After confirming the quality of the nonadiyne monolayer on the silicon electrodes, we used the blinking approach of the STM junction technique to wire single molecules with a gold STM tip23,24,42,43. In a typical blinking experiment, an initial set-point tunnelling current is applied under a fixed bias voltage, therefore the STM tip and the alkyne-terminated silicon electrode are fixed at a specific distance. After reaching the current set-point, the feedback loop of the current is turned off and the current is recorded as a function of time (Fig. 2a,b). Current jumps above the tunnelling current (blinking events) appear when a nonadiyne molecule occupies the gap between the gold and the silicon electrodes (Fig. 2b). The formation of mechanically stable molecular junctions was confirmed by collecting mechanical pulling curves during the ‘blinks’ (Fig. 3)23. The pulling is based on the application of a vertical tip retraction stage using the piezoelectric translator attached to the STM tip, increasing the gap distance between both electrodes. Pulling curves collected during the lifetime of the ‘blinks’ showed plateaus with a pulling length of ca. 0.3 nm (Fig. 3a), which resembles the stretching of the junction24,42. When the pulling stimulus was applied in the absence of blinks (that is, over the tunnelling background, Fig. 3b), an event-free exponential decay was observed instead, confirming that the blinks are a consequence of a mechanically stable molecular junctions23,43. In a series of control experiments, no evidence of blinks was observed when the 1,8-nonadiyne monolayer was changed to another prepared from 1-nonyne on Si(−111)–H. Monolayers of 1-nonyne are methyl-terminated and lack the distal alkyne moiety that is necessary to form an effective electrical contact to the STM gold tip ( Fig. 5b and Supplementary Fig. 9).

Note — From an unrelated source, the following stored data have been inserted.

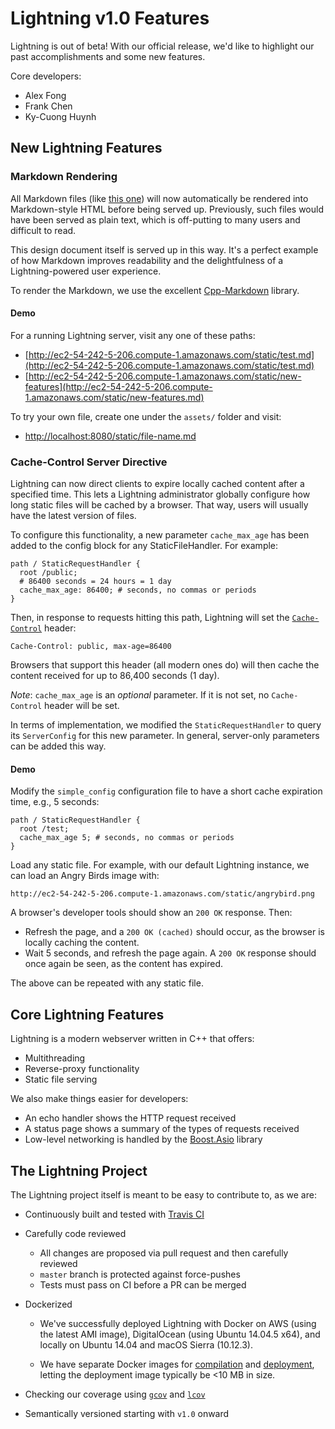 # Lightning v1.0 Features

Lightning is out of beta! With our official release, we'd like
to highlight our past accomplishments and some new features.

Core developers: 

* Alex Fong
* Frank Chen
* Ky-Cuong Huynh


## New Lightning Features

### Markdown Rendering

All Markdown files (like [this one](https://github.com/UCLA-CS130/Mr.-Robot-et-al./blob/e34b0fcb693a28f48e4270a6f0e38967f05a3b65/test/test.md))
will now automatically be rendered into Markdown-style HTML before being 
served up. Previously, such files would have been served as plain text, 
which is off-putting to many users and difficult to read.

This design document itself is served up in this way. It's a perfect example of
how Markdown improves readability and the delightfulness of a Lightning-powered
user experience.

To render the Markdown, we use the excellent [Cpp-Markdown](https://github.com/KyCodeHuynh/Cpp-Markdown) library.


#### Demo

For a running Lightning server, visit any one of these paths: 

* [http://ec2-54-242-5-206.compute-1.amazonaws.com/static/test.md](http://ec2-54-242-5-206.compute-1.amazonaws.com/static/test.md)
* [http://ec2-54-242-5-206.compute-1.amazonaws.com/static/new-features](http://ec2-54-242-5-206.compute-1.amazonaws.com/static/new-features.md)

To try your own file, create one under the `assets/` folder
and visit: 

* [http://localhost:8080/static/file-name.md](http://localhost:8080/static/file-name)


### Cache-Control Server Directive

Lightning can now direct clients to expire locally cached content 
after a specified time. This lets a Lightning administrator globally
configure how long static files will be cached by a browser. That way, 
users will usually have the latest version of files.

To configure this functionality, a new parameter `cache_max_age` has been added to the config
block for any StaticFileHandler. For example:

    path / StaticRequestHandler {
      root /public;
      # 86400 seconds = 24 hours = 1 day
      cache_max_age: 86400; # seconds, no commas or periods
    }

Then, in response to requests hitting this path, Lightning will set
the [`Cache-Control`](https://developer.mozilla.org/en-US/docs/Web/HTTP/Headers/Cache-Control) header: 

    Cache-Control: public, max-age=86400

Browsers that support this header (all modern ones do) will then cache the content received for up to 86,400 seconds (1 day).

*Note*: `cache_max_age` is an *optional* parameter. If it is not set, no 
`Cache-Control` header will be set. 

In terms of implementation, we modified the `StaticRequestHandler`
to query its `ServerConfig` for this new parameter. In general, server-only
parameters can be added this way.


#### Demo

Modify the `simple_config` configuration file to have a short cache
expiration time, e.g., 5 seconds: 

    path / StaticRequestHandler {
      root /test;
      cache_max_age 5; # seconds, no commas or periods
    }

Load any static file. For example, with our default Lightning instance, 
we can load an Angry Birds image with: 

    http://ec2-54-242-5-206.compute-1.amazonaws.com/static/angrybird.png

A browser's developer tools should show an `200 OK` response. Then: 

* Refresh the page, and a `200 OK (cached)` should occur, as the browser is
  locally caching the content.
* Wait 5 seconds, and refresh the page again. A `200 OK` response should once
  again be seen, as the content has expired.

The above can be repeated with any static file.


## Core Lightning Features

Lightning is a modern webserver written in C++ that offers:

* Multithreading
* Reverse-proxy functionality
* Static file serving

We also make things easier for developers: 

* An echo handler shows the HTTP request received
* A status page shows a summary of the types of requests received 
* Low-level networking is handled by the [Boost.Asio](http://www.boost.org/doc/libs/1_63_0/doc/html/boost_asio.html) library


## The Lightning Project

The Lightning project itself is meant to be easy to 
contribute to, as we are:

* Continuously built and tested with [Travis CI](https://travis-ci.org/)

* Carefully code reviewed
    - All changes are proposed via pull request and then carefully reviewed
    - `master` branch is protected against force-pushes
    - Tests must pass on CI before a PR can be merged

* Dockerized
    - We've successfully deployed Lightning with Docker on AWS (using the
      latest AMI image), DigitalOcean (using Ubuntu 14.04.5 x64), and locally
      on Ubuntu 14.04 and macOS Sierra (10.12.3).

    - We have separate Docker images for [compilation](https://github.com/UCLA-CS130/Mr.-Robot-et-al./blob/e34b0fcb693a28f48e4270a6f0e38967f05a3b65/Dockerfile) and [deployment](https://github.com/UCLA-CS130/Mr.-Robot-et-al./blob/e34b0fcb693a28f48e4270a6f0e38967f05a3b65/Dockerfile.run), 
      letting the deployment image typically be <10 MB in size.

* Checking our coverage using [`gcov`](https://gcc.gnu.org/onlinedocs/gcc/Gcov.html) and [`lcov`](https://github.com/linux-test-project/lcov)

* Semantically versioned starting with `v1.0` onward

Figure 2: STM break-junction experiments of gold–nonadiyne–silicon junctions.
figure 2

(a) Schematic of the STM junction experiment describing the formation and breakdown of the Au–nonadiyne–Si junction. (b) Example of a captured ‘blink’ when a 1,8-nonadiyne molecule bridges the two electrodes at −0.8 V (see blinks at different biases in Supplementary Fig. 1 and Supplementary Note 1). Current jumps (blinks) above the set-point tunnelling current appear when the nonadiyne molecule bridges the gap between the gold and the silicon electrodes. (c) Captured current response during a voltage bias ramp of an Au–nonadiyne–SiHD junction (see the current response for the low-doped silicon system, Au–nonadiyne–SiLD, in Supplementary Fig. 2). When a blink is detected, the working bias was ramped between +2 and −2 V at 2 Hz of frequency (16 V s−1). The current is continuously monitored after the bias ramp to ensure that the junction does not breakdown during the voltage ramp. Surface set-bias plots of b,c represent the evolution of the applied working bias voltage between the Si substrate and the STM Au-tip electrodes.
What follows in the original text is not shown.